Cross-coupling reactions used to construct biaryl compounds mainly involve Ar1X as an electrophile and Ar2M as a nucleophile.1 Recently, CH bond activation has been used, where Ar2H served as the nucleophile to react with Ar1X (direct arylation of arenes).2, 3 This strategy efficiently avoids the disposal of stoichiometric amounts of metal waste generated from the organometallic reagent, ArM, in the traditional coupling manner.2, 3 Various transition metals have been reported as efficient catalysts for this transformation, for example, Pd,4–11 Rh,12–15 Ru,16–18 Ir,19, 20 Cu,21–27 and other transition metals.28–30
The application of inexpensive, non-toxic, commercially available, and environmentally benign iron complexes as catalysts in chemical syntheses has attracted much attention.31, 32 Recently, iron has been utilized extensively as a catalyst to promote the “traditional” cross-coupling between R1X and R2M.33–41 Iron catalysts are also involved in many important transformations, such as Friedel–Crafts benzylation,42, 43 carbonylation,44 oxidation45, 46 and other processes.47–54
Of great interest are the recently developed oxidative coupling reactions of Ar1M with Ar2H to generate Ar1Ar2 products by employing Fe complexes as the catalysts. Nakamura and co-workers reported an elegant Fe-catalyzed oxidative coupling reaction between Ar2H, which contain directing groups, and diaryl zinc reagents.55, 56 Yu and co-workers explored the oxidative reaction between Ar2H and Ar1B(OH)2 using a stoichiometric amount of iron reagent.57 Many other oxidative coupling reactions, which involve CH activation using iron catalysts in the presence of stoichiometric amounts of oxidants, have also been reported.58–61 However, to the best of our knowledge, no example of Fe-catalyzed cross-coupling between Ar1X and Ar2H has been reported (Scheme 1). Herein, we report the development of novel Fe-catalyzed cross-coupling reactions between electrophilic Ar1X (X=I, Br, Cl) and unactivated Ar2H coupling partners.

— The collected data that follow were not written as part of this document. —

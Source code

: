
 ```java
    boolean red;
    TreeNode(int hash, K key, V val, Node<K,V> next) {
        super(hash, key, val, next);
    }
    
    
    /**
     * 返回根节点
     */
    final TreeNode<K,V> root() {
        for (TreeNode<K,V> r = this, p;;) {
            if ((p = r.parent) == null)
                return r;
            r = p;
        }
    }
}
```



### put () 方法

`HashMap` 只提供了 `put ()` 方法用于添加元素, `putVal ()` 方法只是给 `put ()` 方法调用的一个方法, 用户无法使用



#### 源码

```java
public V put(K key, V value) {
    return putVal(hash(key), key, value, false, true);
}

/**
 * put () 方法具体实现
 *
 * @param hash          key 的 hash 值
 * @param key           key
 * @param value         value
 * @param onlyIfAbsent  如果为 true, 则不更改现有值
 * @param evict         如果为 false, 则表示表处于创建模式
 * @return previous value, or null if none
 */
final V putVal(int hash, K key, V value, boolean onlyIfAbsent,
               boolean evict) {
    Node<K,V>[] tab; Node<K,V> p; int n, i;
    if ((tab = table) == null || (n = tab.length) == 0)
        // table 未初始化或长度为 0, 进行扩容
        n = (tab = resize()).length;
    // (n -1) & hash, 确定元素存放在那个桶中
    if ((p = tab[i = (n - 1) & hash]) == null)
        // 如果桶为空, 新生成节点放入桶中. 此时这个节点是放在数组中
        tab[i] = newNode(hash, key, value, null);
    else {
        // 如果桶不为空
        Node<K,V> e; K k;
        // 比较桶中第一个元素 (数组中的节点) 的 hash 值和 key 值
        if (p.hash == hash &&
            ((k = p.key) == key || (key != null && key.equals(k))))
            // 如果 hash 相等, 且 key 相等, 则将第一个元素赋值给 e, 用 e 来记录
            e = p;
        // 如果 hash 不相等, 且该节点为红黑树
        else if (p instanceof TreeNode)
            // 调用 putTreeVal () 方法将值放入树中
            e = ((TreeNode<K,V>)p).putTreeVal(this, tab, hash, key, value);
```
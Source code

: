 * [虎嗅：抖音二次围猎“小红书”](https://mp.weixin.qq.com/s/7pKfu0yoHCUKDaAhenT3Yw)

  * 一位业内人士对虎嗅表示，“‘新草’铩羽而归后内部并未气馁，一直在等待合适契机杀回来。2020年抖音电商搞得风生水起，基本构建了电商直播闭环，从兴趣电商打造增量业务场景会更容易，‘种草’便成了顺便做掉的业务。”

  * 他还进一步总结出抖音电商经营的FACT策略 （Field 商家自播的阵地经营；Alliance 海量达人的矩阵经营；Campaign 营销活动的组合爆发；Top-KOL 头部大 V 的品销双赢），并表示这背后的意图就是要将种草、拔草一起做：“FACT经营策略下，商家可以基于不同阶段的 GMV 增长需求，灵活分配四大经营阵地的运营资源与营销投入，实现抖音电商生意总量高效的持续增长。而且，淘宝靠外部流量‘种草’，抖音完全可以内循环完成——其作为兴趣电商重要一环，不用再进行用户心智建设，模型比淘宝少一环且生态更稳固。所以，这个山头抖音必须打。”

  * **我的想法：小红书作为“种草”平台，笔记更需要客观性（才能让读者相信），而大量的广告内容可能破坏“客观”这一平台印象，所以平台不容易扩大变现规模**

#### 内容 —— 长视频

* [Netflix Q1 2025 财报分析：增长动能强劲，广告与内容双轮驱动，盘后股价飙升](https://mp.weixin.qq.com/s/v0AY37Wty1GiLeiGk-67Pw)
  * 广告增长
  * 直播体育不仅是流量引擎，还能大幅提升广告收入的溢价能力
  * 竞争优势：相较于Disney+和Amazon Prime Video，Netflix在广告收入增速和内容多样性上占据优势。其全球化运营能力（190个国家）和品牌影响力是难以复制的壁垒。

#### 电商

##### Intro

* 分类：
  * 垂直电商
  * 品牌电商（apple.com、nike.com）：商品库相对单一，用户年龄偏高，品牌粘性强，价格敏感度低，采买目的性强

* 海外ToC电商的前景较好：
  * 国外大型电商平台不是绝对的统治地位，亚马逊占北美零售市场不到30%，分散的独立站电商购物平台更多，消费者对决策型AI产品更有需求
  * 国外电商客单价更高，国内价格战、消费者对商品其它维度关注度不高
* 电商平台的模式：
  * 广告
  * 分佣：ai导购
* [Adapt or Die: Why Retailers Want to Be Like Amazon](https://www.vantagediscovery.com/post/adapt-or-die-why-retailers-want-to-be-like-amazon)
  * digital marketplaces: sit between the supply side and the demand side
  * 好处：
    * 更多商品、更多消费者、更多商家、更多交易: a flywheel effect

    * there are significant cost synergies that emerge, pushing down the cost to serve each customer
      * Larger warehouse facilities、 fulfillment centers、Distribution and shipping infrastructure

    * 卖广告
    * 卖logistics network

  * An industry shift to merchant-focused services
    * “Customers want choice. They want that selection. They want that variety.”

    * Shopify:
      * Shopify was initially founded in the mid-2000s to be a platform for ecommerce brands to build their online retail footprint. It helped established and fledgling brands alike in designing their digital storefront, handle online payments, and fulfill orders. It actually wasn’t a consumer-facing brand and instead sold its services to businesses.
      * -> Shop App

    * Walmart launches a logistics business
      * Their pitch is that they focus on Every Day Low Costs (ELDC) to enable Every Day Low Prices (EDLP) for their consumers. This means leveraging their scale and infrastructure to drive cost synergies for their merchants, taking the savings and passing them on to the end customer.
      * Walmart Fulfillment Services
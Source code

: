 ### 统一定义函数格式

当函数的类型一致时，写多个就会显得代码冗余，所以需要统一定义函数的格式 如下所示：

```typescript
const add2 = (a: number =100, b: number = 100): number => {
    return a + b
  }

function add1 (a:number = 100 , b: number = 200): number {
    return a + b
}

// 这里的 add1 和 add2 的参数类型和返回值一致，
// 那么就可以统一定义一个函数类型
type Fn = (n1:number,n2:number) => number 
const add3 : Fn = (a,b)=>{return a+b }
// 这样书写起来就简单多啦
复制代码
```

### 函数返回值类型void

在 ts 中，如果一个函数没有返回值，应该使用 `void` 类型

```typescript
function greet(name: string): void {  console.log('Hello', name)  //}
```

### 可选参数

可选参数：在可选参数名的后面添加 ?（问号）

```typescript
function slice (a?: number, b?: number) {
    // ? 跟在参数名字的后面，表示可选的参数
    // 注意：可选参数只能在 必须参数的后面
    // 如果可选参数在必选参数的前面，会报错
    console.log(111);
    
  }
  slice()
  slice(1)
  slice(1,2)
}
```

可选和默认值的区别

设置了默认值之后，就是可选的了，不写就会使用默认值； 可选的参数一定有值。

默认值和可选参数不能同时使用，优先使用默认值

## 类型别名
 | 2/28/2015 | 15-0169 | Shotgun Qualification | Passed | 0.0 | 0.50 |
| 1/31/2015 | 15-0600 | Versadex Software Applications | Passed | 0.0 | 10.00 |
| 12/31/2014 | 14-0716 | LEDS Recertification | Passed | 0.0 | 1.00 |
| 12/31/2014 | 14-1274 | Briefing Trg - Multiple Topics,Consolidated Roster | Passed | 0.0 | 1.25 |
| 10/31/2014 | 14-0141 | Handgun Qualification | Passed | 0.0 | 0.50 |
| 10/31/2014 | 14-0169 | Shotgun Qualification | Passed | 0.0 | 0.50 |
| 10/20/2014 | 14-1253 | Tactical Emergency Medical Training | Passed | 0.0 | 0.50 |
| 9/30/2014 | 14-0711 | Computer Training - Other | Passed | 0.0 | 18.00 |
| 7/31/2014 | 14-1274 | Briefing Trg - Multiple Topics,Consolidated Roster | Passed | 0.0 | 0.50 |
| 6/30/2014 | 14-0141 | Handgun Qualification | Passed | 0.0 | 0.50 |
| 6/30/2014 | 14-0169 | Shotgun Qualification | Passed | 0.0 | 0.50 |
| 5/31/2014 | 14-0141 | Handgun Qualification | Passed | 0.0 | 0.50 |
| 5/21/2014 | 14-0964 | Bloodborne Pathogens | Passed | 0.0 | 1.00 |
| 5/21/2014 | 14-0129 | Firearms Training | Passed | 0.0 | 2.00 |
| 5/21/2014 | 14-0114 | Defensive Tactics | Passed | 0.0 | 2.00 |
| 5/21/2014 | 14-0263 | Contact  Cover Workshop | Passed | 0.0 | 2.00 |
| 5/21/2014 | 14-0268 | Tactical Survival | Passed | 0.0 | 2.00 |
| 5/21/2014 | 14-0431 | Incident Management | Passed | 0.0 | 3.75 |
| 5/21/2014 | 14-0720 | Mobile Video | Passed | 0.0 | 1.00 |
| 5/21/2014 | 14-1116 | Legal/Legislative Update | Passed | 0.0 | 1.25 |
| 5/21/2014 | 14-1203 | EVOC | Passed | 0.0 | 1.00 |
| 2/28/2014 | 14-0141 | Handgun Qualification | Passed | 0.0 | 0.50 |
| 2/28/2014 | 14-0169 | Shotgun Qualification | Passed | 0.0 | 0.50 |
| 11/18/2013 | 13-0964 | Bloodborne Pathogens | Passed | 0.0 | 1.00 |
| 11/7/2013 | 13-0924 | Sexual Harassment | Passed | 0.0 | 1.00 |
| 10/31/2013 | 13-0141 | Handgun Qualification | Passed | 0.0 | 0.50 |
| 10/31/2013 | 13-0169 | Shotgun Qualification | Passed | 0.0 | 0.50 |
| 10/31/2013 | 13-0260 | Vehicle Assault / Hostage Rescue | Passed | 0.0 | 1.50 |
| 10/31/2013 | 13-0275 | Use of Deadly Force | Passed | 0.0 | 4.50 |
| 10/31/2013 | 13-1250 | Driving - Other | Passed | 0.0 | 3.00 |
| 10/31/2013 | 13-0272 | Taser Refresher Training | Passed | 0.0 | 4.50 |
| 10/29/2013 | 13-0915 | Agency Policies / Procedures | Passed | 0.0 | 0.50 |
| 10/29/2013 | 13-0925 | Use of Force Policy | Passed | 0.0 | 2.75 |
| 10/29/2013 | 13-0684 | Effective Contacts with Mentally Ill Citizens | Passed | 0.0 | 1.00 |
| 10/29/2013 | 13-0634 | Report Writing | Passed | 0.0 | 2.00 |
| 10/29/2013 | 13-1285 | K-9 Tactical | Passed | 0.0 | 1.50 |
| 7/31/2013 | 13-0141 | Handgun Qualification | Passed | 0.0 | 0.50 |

Initially, we chose 4-bromoanisole and unactivated benzene as the model substrates for surveying reaction parameters in the model reaction (Table 1). Commonly used inorganic bases, such as Li2CO3, Na2CO3, K2CO3, Cs2CO3, and K3PO4 were employed in the reaction, however, no conversion was observed at 80 °C for 48 hours in the presence of the iron salt. When NaOtBu was employed, a trace amount of the direct arylation product was observed by GC/MS analysis. This outcome encouraged us to further examine the feasibility of this catalysis.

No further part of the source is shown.